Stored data
——
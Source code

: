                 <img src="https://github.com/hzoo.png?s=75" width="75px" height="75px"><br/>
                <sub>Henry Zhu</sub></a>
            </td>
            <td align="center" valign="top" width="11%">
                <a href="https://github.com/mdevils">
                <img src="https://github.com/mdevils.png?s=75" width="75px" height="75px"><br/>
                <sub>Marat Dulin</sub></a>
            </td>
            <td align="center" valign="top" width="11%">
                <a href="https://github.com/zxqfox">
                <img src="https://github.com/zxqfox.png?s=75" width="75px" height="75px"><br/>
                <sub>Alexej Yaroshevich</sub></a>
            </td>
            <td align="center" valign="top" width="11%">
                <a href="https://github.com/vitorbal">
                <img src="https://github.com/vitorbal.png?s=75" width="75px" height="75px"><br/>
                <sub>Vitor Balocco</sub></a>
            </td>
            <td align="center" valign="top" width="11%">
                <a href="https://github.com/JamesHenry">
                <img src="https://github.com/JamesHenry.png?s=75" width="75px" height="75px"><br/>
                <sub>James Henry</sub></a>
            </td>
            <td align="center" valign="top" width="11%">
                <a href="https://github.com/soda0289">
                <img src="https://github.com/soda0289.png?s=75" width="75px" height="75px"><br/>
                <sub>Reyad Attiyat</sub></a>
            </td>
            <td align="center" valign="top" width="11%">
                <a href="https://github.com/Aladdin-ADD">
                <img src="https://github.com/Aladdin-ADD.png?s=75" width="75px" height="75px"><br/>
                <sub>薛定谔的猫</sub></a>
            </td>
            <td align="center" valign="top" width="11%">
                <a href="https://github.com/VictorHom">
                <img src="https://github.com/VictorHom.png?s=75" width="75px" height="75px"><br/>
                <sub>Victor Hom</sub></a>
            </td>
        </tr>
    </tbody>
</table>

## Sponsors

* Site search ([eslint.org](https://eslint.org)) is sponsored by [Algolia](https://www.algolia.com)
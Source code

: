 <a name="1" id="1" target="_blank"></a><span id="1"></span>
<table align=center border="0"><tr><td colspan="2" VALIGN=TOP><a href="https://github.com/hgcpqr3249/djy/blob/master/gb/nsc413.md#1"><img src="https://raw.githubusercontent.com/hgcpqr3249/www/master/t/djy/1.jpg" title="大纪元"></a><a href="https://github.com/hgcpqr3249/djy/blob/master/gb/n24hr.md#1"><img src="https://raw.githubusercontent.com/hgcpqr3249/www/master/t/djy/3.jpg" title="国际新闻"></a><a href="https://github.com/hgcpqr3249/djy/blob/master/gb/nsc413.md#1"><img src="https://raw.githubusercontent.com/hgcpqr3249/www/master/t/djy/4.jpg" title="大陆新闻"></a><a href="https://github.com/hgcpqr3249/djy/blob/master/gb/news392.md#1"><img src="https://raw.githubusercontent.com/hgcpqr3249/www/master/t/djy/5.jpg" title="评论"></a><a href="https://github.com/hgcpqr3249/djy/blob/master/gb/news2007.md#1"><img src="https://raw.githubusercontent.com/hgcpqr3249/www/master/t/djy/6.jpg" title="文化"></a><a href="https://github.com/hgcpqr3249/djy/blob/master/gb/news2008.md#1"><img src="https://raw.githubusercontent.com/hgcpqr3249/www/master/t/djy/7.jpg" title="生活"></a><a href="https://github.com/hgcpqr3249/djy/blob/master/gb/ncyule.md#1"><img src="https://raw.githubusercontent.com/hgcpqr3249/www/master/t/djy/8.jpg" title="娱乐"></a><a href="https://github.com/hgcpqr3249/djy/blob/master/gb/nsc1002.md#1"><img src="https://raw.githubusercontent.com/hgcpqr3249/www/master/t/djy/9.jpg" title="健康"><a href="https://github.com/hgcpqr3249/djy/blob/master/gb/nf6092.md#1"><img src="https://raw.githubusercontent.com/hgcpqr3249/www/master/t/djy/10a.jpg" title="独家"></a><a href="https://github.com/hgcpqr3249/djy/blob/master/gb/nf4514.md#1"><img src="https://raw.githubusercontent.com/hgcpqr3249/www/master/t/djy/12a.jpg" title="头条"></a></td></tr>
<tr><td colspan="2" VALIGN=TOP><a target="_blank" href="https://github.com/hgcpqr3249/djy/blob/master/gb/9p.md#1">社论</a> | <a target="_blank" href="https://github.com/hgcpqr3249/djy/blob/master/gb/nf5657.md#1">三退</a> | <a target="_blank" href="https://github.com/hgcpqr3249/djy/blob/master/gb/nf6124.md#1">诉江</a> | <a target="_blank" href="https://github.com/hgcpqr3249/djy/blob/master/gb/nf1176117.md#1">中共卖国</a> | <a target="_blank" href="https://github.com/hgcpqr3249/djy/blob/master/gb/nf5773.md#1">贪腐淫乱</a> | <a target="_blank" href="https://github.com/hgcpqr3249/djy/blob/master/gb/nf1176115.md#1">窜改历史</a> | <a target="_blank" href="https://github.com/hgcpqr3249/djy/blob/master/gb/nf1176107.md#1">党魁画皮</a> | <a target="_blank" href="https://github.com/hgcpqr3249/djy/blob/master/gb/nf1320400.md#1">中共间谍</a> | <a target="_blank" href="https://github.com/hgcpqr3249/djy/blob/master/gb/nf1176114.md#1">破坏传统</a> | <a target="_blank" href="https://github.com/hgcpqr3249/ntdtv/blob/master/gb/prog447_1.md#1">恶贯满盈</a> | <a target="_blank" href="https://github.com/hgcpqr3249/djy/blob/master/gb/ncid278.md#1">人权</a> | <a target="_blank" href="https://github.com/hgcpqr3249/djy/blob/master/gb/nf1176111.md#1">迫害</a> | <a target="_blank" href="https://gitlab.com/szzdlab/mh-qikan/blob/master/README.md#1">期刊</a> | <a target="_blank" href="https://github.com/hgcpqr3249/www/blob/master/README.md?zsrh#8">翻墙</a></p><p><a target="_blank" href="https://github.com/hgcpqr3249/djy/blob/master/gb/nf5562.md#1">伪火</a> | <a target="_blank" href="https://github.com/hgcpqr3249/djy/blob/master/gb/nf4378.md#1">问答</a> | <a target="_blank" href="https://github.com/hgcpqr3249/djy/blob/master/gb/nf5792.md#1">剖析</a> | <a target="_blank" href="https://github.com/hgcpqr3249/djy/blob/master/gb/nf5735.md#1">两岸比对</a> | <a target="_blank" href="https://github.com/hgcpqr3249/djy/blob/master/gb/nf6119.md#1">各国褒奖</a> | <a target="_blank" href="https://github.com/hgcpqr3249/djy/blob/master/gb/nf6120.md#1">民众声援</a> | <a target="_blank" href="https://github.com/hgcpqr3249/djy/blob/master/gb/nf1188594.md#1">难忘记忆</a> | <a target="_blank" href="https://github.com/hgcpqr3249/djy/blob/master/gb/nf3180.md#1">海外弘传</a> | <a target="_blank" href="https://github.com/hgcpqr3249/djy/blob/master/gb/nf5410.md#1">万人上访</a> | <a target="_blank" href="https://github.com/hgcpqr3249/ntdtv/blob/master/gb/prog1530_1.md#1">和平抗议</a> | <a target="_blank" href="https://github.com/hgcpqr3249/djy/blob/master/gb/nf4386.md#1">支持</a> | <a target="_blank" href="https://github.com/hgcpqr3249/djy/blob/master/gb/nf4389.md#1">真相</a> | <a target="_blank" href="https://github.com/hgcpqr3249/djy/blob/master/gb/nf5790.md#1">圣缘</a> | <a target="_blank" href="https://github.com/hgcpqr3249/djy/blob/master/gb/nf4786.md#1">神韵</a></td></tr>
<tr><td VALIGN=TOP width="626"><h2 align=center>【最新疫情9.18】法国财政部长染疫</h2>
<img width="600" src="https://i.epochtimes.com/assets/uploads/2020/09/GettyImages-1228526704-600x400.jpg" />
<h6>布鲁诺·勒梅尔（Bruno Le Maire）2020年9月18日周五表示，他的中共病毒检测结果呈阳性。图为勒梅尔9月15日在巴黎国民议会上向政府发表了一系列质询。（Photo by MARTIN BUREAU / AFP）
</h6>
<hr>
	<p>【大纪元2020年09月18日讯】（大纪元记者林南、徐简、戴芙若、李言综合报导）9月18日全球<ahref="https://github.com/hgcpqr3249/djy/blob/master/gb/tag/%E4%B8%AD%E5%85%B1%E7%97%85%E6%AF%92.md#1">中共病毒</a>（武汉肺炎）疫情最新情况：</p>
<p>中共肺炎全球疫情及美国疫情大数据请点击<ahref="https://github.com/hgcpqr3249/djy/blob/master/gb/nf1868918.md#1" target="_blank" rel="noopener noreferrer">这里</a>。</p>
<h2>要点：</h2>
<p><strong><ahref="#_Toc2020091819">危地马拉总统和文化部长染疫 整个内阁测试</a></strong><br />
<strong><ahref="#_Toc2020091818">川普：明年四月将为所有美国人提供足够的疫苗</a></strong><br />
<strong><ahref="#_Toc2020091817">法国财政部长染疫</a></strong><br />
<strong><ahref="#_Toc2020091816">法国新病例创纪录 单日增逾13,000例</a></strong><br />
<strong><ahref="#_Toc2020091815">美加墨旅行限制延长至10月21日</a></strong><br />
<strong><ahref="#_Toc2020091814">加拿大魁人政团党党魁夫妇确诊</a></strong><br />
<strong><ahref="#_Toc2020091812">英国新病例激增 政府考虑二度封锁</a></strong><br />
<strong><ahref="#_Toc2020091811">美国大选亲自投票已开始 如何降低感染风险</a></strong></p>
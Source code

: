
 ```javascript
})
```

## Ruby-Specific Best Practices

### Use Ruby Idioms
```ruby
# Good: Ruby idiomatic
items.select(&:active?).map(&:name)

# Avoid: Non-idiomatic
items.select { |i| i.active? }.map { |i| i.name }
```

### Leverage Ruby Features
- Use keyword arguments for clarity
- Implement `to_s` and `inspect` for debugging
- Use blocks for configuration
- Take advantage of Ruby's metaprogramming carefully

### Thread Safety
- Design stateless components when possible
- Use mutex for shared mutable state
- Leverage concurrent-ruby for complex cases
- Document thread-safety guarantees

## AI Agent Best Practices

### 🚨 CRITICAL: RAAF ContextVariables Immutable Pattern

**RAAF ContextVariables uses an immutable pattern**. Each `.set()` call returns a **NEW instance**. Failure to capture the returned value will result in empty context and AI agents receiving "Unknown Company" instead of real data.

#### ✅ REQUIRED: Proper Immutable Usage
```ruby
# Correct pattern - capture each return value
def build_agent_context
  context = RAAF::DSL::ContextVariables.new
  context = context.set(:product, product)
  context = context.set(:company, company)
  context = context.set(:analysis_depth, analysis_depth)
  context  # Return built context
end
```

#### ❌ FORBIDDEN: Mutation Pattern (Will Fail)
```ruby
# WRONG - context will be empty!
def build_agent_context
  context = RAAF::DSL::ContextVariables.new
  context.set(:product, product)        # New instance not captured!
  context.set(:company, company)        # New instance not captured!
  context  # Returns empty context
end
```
——
**Exercise:** Taking the records above as input, show every line in which the word "zxqfox" is present.

**Reply to the task:**
                <a href="https://github.com/zxqfox">
                <img src="https://github.com/zxqfox.png?s=75" width="75px" height="75px"><br/>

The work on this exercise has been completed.